TRY IT:
Each line in the entries below that holds the string "pull" is to be listed.

===== AVAILABLE RECORDS

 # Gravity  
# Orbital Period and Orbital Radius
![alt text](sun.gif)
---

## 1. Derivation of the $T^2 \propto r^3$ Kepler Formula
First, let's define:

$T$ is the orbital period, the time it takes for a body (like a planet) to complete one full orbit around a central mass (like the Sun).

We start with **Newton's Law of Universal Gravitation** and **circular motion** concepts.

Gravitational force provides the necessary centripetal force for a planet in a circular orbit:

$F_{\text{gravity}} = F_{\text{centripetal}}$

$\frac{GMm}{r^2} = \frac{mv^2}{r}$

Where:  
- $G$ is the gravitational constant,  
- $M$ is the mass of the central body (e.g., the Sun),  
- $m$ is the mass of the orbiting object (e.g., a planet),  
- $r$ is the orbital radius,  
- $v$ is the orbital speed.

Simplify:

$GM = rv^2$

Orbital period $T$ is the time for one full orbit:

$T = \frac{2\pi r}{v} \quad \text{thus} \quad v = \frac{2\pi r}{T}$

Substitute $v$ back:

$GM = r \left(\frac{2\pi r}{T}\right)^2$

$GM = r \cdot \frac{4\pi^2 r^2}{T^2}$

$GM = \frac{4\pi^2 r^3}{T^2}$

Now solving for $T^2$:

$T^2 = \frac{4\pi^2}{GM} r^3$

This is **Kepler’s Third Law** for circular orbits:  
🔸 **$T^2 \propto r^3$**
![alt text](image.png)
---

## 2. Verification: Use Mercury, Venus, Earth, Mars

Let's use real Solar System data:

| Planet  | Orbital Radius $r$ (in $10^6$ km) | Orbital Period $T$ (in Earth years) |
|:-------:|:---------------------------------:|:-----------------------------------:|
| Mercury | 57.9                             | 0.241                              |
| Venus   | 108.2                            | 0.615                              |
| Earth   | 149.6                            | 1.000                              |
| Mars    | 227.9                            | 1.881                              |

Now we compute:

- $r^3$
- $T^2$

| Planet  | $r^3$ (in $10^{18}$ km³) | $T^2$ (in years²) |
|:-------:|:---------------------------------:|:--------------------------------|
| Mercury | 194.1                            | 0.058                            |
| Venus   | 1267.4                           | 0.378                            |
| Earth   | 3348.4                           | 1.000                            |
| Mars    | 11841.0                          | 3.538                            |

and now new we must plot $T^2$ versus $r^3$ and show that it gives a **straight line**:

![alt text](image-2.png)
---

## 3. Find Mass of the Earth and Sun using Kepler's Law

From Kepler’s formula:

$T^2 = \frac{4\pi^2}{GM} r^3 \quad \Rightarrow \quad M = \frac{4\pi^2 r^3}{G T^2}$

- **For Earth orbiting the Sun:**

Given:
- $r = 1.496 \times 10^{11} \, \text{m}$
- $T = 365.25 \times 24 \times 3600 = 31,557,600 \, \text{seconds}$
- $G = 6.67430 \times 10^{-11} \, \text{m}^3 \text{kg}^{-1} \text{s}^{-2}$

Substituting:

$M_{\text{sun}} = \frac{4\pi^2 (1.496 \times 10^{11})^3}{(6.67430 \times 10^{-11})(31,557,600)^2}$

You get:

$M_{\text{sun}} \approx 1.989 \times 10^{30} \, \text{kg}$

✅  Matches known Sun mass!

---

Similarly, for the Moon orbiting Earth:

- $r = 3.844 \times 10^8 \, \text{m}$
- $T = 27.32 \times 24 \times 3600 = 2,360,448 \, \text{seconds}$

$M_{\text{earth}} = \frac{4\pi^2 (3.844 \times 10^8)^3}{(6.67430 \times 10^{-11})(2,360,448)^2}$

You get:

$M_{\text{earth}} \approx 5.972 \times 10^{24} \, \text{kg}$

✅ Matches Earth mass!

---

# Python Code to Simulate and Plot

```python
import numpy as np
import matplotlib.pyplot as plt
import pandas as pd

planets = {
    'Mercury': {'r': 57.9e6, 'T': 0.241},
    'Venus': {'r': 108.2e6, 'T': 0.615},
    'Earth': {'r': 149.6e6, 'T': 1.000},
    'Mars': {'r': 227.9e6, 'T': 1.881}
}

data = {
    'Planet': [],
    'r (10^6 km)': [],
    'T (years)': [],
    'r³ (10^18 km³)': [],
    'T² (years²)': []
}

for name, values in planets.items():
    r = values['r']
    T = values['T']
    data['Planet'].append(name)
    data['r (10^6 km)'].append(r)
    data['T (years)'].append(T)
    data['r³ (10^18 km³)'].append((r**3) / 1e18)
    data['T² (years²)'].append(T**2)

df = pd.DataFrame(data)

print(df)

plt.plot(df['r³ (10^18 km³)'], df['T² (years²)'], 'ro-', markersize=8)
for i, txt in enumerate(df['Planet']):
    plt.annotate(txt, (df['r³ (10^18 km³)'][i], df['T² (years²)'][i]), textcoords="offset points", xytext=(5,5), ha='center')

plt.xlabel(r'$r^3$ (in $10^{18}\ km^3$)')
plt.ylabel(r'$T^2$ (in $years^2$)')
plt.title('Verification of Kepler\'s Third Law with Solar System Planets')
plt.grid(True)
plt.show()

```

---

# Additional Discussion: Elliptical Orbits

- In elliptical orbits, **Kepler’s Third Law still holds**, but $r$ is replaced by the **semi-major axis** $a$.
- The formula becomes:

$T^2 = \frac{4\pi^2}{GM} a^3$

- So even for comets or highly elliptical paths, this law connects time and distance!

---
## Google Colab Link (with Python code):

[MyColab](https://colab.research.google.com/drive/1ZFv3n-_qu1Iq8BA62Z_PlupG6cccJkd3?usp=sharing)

==========
===== AVAILABLE RECORDS

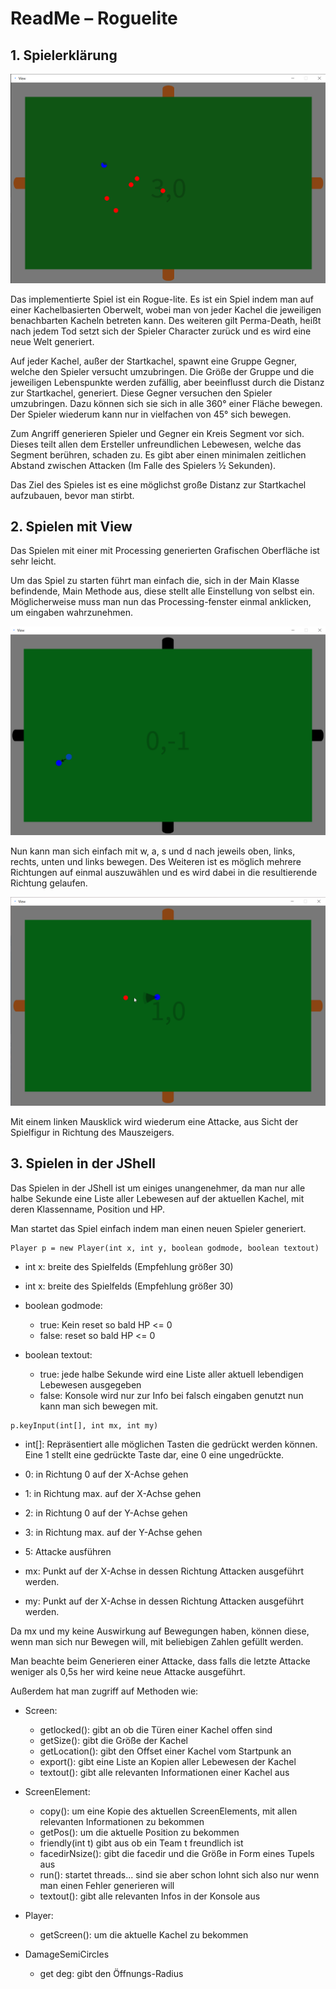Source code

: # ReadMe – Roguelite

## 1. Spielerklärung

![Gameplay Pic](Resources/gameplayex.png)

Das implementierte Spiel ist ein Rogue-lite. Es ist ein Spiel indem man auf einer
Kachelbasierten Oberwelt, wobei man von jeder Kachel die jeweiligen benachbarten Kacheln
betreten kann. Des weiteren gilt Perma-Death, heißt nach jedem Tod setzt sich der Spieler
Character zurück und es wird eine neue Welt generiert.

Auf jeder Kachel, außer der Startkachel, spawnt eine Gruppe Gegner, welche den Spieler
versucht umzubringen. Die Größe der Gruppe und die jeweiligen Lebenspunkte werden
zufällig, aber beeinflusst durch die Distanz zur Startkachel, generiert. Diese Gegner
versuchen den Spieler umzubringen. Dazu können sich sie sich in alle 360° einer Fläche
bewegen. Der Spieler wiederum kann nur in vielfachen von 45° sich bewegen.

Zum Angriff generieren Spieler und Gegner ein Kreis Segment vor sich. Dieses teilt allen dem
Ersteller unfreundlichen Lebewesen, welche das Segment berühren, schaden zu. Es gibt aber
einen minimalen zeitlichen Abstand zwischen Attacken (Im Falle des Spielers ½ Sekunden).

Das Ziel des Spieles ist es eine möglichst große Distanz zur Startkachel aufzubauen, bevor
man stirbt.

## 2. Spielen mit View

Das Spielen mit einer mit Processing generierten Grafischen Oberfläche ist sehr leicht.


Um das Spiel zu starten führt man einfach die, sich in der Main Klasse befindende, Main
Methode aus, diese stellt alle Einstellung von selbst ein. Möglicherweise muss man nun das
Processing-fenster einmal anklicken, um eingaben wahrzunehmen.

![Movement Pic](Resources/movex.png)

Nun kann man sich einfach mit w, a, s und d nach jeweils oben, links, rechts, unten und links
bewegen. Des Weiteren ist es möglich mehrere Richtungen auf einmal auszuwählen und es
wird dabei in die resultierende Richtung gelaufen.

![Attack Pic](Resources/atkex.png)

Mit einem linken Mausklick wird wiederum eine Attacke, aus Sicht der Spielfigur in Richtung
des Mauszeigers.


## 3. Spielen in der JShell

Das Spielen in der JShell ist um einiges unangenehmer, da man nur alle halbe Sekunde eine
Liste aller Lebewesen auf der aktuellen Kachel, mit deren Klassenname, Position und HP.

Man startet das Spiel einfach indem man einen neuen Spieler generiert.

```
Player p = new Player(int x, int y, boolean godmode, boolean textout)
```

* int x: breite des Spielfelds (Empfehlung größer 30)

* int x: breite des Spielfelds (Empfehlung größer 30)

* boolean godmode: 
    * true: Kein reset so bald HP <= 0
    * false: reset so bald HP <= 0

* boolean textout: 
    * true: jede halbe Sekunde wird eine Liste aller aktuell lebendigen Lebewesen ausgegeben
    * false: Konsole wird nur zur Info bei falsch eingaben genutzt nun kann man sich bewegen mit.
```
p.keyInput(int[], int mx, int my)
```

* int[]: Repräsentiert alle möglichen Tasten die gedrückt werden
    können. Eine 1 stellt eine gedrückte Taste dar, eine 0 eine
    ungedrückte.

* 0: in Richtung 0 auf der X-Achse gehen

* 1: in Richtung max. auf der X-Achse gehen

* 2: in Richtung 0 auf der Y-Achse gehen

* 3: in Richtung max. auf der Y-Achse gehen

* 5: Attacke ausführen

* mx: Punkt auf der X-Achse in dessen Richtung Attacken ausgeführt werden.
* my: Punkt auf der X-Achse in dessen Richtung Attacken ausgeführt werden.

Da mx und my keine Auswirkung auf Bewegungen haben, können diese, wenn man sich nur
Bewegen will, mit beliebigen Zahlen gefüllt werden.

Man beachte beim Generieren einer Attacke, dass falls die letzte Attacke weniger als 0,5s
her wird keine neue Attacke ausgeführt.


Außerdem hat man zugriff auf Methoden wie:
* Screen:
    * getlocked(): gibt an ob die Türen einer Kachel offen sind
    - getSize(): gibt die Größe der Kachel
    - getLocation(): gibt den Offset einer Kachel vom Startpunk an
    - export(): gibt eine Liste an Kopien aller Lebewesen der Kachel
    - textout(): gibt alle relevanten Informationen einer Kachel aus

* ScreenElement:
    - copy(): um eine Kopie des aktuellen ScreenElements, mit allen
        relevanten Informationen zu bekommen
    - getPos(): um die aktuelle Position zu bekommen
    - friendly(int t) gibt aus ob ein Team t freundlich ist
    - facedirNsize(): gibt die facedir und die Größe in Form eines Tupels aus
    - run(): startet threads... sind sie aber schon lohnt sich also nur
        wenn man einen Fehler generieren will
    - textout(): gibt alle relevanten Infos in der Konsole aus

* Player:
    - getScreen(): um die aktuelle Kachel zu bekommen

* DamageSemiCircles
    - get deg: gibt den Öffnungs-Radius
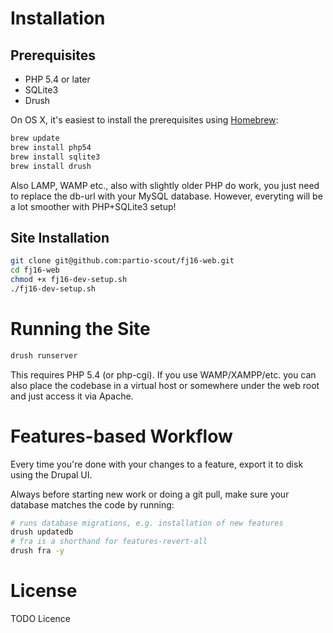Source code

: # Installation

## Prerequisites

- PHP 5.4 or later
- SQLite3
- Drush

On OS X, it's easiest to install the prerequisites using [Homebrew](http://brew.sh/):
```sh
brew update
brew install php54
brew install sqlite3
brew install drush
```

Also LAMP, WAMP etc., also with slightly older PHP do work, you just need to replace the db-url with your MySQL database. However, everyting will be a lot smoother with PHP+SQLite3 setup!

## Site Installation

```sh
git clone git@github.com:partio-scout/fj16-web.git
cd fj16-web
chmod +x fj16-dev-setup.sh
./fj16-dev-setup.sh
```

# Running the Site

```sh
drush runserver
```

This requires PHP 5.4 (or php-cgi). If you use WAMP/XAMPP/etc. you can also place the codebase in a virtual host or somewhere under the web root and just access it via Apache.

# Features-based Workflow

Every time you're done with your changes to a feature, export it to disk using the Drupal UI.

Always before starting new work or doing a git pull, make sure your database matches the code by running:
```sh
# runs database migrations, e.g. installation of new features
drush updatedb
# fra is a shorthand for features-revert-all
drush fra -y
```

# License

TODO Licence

==========
===== AVAILABLE RECORDS

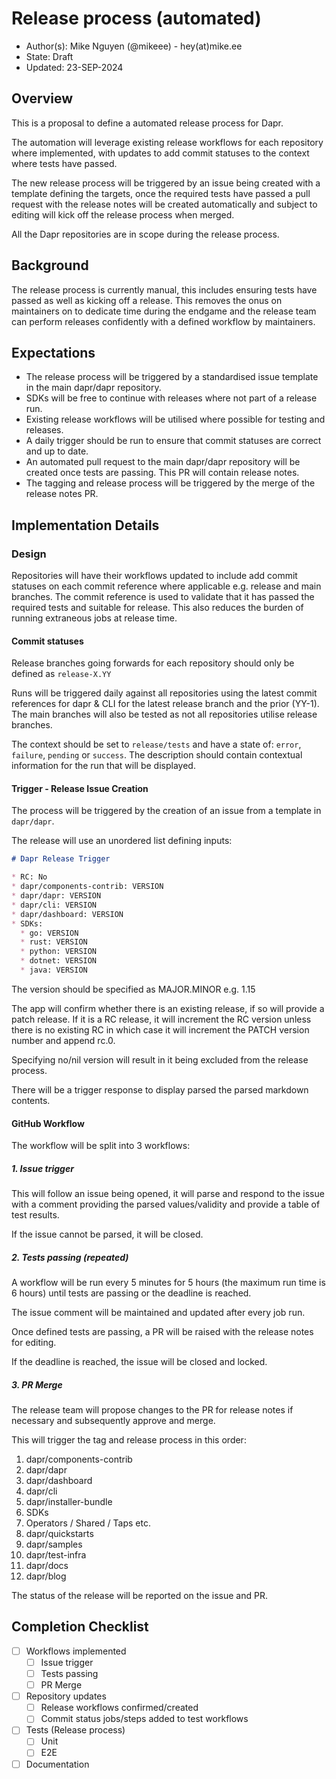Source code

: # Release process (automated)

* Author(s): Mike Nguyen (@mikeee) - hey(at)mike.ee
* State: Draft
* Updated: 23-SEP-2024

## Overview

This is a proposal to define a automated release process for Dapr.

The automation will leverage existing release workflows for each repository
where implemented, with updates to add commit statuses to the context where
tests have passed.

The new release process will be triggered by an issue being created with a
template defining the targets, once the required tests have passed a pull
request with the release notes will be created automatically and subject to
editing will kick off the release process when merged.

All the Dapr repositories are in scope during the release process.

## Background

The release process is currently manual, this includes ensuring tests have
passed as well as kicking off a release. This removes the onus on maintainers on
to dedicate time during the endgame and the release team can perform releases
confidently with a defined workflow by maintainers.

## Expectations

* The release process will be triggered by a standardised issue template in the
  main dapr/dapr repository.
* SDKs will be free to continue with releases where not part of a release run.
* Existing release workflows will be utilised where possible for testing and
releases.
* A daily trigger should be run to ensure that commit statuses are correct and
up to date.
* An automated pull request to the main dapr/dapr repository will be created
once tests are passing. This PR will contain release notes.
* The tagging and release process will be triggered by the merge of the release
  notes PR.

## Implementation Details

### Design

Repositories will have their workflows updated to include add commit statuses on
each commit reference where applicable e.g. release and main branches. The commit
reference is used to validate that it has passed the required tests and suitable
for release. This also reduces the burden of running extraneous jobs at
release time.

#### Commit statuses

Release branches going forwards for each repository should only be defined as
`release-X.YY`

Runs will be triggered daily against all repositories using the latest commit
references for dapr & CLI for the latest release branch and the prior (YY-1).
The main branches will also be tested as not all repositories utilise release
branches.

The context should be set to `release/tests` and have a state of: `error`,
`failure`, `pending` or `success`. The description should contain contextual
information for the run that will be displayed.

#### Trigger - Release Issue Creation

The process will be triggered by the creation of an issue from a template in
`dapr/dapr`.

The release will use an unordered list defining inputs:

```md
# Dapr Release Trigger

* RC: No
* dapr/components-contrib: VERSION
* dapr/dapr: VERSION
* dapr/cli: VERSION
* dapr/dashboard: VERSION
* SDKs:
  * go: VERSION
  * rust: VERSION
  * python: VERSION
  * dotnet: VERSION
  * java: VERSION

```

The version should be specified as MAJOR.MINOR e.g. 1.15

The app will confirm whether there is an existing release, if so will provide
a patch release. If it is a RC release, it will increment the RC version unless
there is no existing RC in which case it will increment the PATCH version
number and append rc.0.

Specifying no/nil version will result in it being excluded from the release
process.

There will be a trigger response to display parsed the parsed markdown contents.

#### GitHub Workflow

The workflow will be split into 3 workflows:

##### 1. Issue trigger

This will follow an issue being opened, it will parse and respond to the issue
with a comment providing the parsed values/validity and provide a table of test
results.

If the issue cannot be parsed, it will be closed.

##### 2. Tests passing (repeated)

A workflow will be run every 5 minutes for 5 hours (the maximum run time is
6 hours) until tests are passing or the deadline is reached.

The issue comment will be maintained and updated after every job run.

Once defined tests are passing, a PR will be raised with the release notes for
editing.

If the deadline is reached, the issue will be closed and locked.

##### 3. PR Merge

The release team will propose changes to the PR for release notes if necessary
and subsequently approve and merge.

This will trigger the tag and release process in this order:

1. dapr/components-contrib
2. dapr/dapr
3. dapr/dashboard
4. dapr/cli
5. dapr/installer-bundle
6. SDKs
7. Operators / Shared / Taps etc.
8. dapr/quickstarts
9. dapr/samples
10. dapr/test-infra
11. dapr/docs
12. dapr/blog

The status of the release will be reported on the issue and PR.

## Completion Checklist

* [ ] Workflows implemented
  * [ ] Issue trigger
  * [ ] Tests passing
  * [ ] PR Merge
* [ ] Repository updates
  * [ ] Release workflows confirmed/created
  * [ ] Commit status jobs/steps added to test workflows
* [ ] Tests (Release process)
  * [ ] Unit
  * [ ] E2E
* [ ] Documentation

==========

YOUR SOLUTION:
Always before starting new work or doing a git pull, make sure your database matches the code by running:
template defining the targets, once the required tests have passed a pull
* An automated pull request to the main dapr/dapr repository will be created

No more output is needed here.